Update 5/26: It seems that every submission form (writing contest, book blogger, professional reviewer) wants a description with a different word count. I don't need one synopsis/pitch, I need five. My editor helped me out with one, but I'll need to learn how to do it myself if I'm to get the varying lengths. Thus this exercise.
Here are the two versions:
Version 1:
It's a bitch when your enemies know you better than you know yourself. Cassie's enemies knew that no amount of threats could compel her to commit treason and steal a prototype starship, so instead they fatally sabotaged her best friend's brain implant, offering to undo the damage in exchange for the ship.
They chose Cassie because she had access to the ship.

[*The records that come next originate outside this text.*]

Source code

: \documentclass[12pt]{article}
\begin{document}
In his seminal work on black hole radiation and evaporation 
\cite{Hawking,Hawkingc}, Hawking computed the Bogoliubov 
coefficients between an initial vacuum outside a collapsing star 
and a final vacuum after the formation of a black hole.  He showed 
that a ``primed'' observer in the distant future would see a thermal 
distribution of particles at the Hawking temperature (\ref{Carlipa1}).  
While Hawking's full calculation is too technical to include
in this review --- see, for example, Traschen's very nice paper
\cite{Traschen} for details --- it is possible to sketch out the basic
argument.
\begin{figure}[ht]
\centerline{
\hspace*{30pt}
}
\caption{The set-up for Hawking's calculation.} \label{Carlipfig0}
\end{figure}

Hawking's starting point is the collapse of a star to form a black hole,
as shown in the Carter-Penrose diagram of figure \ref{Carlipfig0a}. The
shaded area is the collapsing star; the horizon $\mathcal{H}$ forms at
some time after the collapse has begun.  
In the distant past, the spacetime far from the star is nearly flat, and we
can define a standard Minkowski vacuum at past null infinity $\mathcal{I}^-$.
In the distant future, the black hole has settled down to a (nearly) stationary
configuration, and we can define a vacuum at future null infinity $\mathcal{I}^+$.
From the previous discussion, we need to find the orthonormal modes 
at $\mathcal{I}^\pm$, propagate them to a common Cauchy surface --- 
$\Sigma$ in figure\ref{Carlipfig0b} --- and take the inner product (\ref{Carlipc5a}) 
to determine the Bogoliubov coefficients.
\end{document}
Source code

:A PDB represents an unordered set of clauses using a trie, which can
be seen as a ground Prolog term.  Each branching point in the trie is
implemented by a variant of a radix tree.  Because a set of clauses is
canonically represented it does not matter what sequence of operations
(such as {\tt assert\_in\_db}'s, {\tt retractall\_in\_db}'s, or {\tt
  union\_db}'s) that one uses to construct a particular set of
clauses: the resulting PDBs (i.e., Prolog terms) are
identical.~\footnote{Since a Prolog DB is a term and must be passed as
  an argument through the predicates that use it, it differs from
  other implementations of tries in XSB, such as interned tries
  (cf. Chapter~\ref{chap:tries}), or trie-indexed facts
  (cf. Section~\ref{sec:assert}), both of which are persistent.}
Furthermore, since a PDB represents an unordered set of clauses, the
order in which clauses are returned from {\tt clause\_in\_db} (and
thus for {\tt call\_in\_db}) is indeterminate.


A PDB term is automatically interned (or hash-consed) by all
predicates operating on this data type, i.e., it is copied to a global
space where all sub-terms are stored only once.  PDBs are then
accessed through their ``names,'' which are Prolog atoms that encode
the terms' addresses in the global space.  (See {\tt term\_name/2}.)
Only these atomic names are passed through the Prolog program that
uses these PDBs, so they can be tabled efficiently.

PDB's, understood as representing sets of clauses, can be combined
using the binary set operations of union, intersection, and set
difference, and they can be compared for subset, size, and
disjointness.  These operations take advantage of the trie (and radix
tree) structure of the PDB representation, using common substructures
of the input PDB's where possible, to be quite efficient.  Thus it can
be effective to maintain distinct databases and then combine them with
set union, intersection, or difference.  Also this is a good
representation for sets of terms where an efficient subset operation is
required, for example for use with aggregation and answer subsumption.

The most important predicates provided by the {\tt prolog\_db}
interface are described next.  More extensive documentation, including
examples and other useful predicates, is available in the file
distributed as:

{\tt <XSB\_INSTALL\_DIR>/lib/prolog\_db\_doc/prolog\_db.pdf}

They chose her because her career as a military pilot was in ruins. They chose her because she only had the one friend. They should have chosen somebody else: Cassie isn't one for doing what she's told.
As Cassie streaks across the Solar System, the Sol Alliance Government proves they’ll do anything to recover their stolen property. But even worse, the Consortian Republic, desperate for the next-generation tech crammed into that ship, has sent their flagship commanded by their most psychotic artificial mind. After all, there's no need to bring Cassie and her crew back alive.
Version 2:
Disgraced starship pilot Cassandra Hague must save her friend from a form of extortion – one that has left his brain implant fatally sabotaged. Time is short, and the only doctor who can cure him lives on a distant outpost deep in enemy space.
Cassie has no choice but to take the fastest starship she can get her hands on and head for the outpost, even though stealing an advanced prototype ship is bound to attract the wrong kind of attention. She soon discovers that the Sol Alliance government will do anything to safeguard the secret tech crammed into that ship, but – even worse – they are not her only pursuers…
A psychotic artificial mind with a strong interest in the stolen tech noticed her fleeing the solar system, and now she has become its prey.